Nous devons éduquer le législateur, mais je ne crois pas que le problème principal soit leur éducation, particulièrement aux États-Unis sur le manque de compréhension (pour certains c’est un manque de compréhension et nous devons continuer de faire passer le message) ; le problème est en fait la sensibilité à l’argent, ce que nous voyons est une culture globale croissante des grandes entreprises qui deviennent de plus en plus sophistiquées (cela a commencé de manière puissante avec les compagnies américaines, puis le modèle s’est exporté, et ce n’est pas ce que l’Amérique exporte de meilleur).

C’est que vous pouvez commencer à utiliser l’argent pour l’accès et la persuasion.

Donc, par exemple l’administration Obama est saturée de personnes qui sont de loin les plus au courant des problématiques de l’Internet à un niveau gouvernemental.
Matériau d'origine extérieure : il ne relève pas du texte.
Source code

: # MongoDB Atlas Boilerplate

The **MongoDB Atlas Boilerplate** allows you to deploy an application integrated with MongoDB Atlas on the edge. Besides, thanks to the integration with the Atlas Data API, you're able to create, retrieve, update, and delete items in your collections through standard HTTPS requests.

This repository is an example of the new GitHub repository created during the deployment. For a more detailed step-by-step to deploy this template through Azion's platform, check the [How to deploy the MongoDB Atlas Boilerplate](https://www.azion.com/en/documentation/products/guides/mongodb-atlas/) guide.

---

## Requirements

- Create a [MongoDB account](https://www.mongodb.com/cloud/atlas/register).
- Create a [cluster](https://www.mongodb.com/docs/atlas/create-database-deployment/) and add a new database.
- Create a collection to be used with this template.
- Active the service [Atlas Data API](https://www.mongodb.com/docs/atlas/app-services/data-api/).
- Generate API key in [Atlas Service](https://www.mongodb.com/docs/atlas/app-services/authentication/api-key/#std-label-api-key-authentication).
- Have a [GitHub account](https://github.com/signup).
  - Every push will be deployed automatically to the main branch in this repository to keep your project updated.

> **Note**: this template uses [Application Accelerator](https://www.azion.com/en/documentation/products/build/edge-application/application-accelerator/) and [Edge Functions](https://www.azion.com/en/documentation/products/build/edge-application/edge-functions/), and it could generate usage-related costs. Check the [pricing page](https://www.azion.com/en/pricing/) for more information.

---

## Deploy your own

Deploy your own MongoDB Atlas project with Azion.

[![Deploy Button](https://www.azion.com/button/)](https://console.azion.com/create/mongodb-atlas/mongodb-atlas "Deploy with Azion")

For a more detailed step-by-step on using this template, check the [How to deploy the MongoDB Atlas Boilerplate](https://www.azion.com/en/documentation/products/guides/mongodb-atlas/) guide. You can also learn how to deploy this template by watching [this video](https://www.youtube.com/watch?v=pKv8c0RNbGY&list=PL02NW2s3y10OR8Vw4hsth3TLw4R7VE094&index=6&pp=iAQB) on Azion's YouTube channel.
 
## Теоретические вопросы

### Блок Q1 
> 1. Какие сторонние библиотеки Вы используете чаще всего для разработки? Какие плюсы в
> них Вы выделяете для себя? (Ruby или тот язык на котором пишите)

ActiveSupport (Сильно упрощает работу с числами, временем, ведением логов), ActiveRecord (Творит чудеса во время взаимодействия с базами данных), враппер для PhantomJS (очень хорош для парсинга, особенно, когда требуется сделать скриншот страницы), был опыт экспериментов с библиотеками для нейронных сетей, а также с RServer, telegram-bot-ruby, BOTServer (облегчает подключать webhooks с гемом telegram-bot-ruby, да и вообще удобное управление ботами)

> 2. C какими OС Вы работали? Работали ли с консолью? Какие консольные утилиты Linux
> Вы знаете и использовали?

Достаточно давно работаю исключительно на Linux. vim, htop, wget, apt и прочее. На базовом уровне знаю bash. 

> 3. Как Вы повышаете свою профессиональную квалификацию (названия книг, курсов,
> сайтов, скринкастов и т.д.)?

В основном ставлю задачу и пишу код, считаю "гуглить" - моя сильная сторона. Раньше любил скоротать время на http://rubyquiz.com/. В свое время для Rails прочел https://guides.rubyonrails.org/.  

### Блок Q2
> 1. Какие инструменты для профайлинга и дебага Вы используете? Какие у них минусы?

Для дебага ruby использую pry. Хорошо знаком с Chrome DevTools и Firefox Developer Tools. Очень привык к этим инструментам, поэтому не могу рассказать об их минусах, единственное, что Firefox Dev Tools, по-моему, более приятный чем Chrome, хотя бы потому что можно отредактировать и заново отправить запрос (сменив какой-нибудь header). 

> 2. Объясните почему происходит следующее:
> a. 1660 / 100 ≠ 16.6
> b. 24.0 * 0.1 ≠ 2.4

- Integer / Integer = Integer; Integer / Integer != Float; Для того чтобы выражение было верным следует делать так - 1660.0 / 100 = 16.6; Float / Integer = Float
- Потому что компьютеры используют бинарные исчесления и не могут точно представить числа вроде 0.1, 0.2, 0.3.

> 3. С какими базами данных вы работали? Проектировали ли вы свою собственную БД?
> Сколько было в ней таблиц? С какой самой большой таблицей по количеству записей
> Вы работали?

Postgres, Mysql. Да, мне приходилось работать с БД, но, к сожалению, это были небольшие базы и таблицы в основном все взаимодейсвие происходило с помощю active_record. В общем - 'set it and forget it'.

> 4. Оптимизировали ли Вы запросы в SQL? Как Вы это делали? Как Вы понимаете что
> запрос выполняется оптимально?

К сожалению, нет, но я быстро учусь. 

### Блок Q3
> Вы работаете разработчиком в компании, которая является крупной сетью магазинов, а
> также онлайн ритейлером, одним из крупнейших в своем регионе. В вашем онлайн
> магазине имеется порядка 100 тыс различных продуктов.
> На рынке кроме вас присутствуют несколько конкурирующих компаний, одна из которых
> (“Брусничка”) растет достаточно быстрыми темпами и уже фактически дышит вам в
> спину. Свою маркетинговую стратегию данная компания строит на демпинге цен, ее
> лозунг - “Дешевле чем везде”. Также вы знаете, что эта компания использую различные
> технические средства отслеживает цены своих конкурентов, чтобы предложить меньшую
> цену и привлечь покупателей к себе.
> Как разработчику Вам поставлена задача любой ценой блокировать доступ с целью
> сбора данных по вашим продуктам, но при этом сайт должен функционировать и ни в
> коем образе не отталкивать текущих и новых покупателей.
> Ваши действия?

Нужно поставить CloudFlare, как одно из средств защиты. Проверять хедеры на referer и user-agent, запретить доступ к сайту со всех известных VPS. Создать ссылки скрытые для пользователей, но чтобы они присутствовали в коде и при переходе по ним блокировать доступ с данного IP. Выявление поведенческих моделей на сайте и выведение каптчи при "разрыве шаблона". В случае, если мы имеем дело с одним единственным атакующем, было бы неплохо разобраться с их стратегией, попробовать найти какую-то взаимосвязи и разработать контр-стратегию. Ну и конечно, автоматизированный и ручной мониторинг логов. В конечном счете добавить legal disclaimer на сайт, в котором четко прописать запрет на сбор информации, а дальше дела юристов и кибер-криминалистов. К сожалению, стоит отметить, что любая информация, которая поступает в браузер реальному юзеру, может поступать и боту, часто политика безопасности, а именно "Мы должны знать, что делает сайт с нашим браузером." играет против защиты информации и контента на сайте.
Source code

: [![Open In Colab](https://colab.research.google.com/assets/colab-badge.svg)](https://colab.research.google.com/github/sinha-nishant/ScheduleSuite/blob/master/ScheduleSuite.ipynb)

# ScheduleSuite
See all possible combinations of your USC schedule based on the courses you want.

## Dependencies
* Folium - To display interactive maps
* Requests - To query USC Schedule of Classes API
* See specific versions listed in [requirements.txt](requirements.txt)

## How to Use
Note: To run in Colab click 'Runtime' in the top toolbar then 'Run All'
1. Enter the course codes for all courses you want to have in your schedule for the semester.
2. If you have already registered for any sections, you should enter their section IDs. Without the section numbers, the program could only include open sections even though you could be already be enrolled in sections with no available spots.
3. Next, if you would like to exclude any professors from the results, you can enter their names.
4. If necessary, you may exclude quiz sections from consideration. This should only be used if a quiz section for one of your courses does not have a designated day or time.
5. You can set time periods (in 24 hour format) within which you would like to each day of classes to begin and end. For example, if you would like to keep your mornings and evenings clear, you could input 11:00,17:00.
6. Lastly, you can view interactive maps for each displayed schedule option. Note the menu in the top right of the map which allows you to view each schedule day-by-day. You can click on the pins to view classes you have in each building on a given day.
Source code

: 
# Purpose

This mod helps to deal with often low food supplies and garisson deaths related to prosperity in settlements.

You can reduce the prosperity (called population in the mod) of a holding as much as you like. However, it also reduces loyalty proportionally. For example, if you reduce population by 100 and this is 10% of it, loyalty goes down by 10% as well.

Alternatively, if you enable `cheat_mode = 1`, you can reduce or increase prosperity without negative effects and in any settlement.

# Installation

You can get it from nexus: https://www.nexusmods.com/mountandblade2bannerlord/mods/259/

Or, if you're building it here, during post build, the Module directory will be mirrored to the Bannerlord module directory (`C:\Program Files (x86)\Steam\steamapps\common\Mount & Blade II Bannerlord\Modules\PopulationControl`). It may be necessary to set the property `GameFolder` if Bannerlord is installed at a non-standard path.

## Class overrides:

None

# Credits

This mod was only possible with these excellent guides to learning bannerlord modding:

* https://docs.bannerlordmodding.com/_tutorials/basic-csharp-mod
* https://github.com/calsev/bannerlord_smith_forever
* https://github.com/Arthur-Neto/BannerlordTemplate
Et cependant celle-ci est enfermée et limitée dans son action, non par des législateurs ignorants, mais par des législateurs qui consacrent leur temps et leur attention à des lobbyistes qui leur disent en permanence : «Voici nos besoins, si vous faites cela nous allons perdre des emplois…». C’est le principal défi de cette administration.

Quelle est alors la prochaine étape ? Y a-t-il une réconciliation possible de ces deux mondes ? Qu’arrivera-t-il ?

Je pense que nous verrons une guerre d’usure au fil du temps, comme depuis 15 ans, en fait. Parfois, les vieilles industries feront un pas en avant, à d’autres moment ce seront les nouvelles qui progresseront. La question cruciale dans un certain sens, c’est que se passera-t-il avec l’Internet mobile ?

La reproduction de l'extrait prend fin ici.